About this task -
Only the lines from the beginning of the data below through the line that contains "External users should" should be repeated, exactly as written.

Source texts of formatted documents -
--------

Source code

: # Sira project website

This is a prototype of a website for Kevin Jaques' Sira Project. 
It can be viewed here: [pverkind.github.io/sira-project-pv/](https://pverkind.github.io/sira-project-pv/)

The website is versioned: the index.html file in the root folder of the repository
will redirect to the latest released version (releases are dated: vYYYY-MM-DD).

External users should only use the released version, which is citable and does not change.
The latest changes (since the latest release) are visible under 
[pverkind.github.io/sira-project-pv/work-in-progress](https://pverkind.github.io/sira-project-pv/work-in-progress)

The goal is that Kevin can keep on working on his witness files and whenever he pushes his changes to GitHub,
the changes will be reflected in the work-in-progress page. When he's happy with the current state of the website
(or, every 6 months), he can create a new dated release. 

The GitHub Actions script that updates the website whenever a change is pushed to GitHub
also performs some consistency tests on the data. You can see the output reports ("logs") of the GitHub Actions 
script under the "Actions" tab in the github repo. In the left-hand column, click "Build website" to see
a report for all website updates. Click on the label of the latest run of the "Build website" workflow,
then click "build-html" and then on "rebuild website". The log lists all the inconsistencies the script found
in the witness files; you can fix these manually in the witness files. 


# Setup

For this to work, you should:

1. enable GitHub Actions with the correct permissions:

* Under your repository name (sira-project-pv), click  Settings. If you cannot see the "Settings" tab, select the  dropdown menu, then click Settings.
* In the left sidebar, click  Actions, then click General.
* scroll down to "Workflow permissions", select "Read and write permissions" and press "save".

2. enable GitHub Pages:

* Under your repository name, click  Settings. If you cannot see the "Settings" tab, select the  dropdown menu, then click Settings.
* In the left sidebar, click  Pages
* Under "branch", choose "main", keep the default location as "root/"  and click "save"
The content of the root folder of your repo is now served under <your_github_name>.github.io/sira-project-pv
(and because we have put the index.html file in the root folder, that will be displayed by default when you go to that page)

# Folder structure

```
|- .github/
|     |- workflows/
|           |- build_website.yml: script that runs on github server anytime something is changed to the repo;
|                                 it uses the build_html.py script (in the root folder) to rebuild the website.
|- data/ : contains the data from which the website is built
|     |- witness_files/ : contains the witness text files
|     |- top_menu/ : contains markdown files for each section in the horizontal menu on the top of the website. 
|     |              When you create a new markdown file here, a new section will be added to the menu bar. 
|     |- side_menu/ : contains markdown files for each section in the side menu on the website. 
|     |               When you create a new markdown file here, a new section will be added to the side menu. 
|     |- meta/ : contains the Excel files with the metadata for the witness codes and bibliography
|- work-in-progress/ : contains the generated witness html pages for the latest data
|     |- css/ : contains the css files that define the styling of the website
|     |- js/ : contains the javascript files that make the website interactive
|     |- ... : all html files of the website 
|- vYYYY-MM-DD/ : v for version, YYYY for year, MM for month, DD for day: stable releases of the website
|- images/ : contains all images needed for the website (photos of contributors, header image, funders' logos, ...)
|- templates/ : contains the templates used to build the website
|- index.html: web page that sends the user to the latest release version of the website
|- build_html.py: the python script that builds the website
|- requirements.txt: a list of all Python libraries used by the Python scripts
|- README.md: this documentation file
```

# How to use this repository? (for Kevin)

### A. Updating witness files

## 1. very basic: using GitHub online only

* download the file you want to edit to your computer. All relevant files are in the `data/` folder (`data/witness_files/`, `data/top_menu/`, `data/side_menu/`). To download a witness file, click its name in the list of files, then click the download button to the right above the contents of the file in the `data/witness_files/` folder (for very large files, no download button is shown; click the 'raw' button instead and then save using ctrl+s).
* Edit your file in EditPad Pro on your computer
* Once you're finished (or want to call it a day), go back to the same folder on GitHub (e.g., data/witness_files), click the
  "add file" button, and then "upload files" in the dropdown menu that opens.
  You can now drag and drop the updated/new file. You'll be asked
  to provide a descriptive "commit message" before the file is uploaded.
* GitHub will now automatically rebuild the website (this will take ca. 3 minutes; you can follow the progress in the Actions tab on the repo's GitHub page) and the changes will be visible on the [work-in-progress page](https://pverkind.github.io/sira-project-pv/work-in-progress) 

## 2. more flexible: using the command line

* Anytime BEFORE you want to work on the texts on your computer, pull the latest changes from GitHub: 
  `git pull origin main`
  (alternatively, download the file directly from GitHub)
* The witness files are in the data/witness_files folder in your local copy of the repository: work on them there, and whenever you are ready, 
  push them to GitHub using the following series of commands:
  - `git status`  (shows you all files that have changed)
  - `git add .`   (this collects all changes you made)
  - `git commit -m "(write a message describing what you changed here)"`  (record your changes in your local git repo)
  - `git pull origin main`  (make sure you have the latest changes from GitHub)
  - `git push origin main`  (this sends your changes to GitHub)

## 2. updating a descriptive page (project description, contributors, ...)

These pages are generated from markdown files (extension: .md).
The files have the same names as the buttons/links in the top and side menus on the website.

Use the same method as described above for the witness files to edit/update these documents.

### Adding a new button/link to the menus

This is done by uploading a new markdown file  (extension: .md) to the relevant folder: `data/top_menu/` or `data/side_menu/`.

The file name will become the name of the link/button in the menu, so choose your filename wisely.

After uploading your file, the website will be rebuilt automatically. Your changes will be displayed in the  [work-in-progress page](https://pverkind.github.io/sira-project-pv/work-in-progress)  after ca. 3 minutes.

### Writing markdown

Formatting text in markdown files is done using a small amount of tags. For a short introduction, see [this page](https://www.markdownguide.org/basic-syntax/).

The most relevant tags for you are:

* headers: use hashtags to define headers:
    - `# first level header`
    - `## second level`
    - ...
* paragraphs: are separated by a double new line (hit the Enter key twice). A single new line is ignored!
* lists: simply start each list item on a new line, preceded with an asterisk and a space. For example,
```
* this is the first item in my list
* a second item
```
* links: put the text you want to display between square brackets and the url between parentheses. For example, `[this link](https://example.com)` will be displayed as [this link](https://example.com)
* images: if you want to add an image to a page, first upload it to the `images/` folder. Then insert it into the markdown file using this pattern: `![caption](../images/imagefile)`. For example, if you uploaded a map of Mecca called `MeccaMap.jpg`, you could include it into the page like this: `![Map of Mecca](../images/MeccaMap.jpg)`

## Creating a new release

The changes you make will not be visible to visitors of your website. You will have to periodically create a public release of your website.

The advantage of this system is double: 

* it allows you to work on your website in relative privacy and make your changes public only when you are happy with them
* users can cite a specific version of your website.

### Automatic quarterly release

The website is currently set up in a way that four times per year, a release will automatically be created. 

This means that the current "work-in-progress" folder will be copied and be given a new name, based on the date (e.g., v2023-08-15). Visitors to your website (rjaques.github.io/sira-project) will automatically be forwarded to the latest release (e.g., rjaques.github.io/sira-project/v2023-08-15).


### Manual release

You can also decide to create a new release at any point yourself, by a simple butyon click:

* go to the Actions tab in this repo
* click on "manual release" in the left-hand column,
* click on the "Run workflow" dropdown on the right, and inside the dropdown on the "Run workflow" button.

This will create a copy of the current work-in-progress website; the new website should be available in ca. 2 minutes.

--------

Answer to this problem -
Source code

: # Sira project website

This is a prototype of a website for Kevin Jaques' Sira Project. 
It can be viewed here: [pverkind.github.io/sira-project-pv/](https://pverkind.github.io/sira-project-pv/)

The website is versioned: the index.html file in the root folder of the repository
will redirect to the latest released version (releases are dated: vYYYY-MM-DD).

External users should only use the released version, which is citable and does not change.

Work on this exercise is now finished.